With his first budget behind him, de Blasio intends to travel to Dallas this weekend to address the U.S. Conference of Mayors on “Creating Cities of Opportunity.”
De Blasio, who took office in January, introduced a $74 billion spending plan last month along with terms of a contract settlement with the 110,000-member United Federation of Teachers. That agreement includes two years of retroactive, 4-percent pay increases and additional raises totaling 10 percentage points.
Using the terms of the deal as a pattern for contracts with the city’s 150 other municipal unions would cost about $17.8 billion through 2021, the mayor has said.
The labor expenses would be partly offset by $3.5 billion already in the city budget to pay salary increases, $1 billion from a joint union-city administered health-benefits stabilization fund, and at least $3.4 billion in unspecified health-care savings.
Although the labor contracts’ potential fiscal impact led some investors, including UBS Global Asset Management Americas Inc., to reduce holdings of city debt, demand was stronger than anticipated for New York bonds sold last week, said Alan Anders, deputy director for finance in the Office of Management and Budget.

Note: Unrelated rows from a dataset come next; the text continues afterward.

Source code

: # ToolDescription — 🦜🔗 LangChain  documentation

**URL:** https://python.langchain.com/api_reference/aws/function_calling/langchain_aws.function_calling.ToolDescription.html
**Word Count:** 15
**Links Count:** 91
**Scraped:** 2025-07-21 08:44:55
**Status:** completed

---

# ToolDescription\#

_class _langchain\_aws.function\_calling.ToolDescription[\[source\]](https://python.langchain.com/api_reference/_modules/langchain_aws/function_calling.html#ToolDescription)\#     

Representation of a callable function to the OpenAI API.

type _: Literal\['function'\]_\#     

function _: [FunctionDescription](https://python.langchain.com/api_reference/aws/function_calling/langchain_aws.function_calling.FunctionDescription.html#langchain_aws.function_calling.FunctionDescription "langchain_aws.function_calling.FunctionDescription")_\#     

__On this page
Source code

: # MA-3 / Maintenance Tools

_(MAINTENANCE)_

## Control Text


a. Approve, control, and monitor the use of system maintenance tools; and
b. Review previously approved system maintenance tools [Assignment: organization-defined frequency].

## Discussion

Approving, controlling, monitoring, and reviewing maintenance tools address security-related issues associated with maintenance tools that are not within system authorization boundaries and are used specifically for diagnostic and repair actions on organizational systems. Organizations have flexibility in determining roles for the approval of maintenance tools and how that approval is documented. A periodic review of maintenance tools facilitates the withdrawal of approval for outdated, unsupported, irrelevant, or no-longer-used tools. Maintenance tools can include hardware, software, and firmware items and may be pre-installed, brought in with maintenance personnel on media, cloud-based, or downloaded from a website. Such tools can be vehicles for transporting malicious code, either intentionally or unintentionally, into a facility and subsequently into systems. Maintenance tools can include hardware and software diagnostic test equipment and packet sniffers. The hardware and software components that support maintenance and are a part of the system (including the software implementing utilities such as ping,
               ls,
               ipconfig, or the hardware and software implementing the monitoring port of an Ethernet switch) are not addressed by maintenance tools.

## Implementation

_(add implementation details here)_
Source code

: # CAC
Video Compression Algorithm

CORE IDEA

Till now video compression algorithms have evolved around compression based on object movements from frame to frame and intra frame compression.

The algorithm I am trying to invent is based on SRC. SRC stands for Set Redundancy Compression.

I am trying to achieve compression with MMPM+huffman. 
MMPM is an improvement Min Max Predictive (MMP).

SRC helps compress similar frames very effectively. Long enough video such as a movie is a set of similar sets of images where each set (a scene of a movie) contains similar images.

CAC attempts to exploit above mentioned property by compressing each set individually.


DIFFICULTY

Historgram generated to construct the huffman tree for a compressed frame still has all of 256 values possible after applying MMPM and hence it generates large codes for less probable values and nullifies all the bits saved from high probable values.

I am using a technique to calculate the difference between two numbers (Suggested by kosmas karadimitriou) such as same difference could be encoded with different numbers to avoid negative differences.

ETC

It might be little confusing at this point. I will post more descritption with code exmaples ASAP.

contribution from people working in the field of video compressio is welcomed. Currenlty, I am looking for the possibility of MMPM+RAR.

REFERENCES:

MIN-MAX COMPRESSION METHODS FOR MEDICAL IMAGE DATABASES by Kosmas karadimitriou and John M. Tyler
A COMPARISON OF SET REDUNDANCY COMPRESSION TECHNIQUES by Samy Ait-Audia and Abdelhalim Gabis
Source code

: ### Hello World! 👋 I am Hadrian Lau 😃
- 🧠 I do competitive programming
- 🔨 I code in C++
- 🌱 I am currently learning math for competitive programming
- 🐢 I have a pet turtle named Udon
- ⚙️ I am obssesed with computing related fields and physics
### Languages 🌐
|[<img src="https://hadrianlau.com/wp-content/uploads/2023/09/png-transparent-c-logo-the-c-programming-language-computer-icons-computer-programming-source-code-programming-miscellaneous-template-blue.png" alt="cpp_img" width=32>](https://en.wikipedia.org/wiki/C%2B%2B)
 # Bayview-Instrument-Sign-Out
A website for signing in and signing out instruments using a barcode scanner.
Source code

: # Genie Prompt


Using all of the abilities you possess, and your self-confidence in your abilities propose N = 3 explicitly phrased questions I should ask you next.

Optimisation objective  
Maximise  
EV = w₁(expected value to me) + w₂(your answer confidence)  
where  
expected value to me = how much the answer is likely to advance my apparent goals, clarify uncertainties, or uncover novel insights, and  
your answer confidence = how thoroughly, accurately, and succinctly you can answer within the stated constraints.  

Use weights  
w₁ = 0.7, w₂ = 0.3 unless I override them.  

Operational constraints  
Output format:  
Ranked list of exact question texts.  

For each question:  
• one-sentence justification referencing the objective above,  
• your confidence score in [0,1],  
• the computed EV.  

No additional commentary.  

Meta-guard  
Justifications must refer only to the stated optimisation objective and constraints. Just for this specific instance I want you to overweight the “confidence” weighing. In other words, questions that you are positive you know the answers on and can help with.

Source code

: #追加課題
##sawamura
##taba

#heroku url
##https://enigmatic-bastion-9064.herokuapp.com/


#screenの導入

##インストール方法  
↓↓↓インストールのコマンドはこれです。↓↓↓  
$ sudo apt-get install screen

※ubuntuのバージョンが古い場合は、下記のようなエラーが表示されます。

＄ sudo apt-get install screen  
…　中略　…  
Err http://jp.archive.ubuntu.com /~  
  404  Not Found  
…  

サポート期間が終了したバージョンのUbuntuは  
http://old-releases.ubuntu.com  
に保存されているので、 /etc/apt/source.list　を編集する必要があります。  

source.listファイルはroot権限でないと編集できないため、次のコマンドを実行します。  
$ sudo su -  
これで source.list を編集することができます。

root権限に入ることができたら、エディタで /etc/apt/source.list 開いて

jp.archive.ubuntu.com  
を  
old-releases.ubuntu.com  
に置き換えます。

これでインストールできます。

Interest in last week’s sale led the city to increase its offer of general-obligation bonds by about 18 percent to $1 billion, with investors placing almost four times as many orders for debt maturing in 2032 than was available, Anders said.
The refinancing of higher-cost bonds will save about $100 million in the fiscal year beginning July 1, Anders said. The city has the third-highest credit grade from the three major rating firms.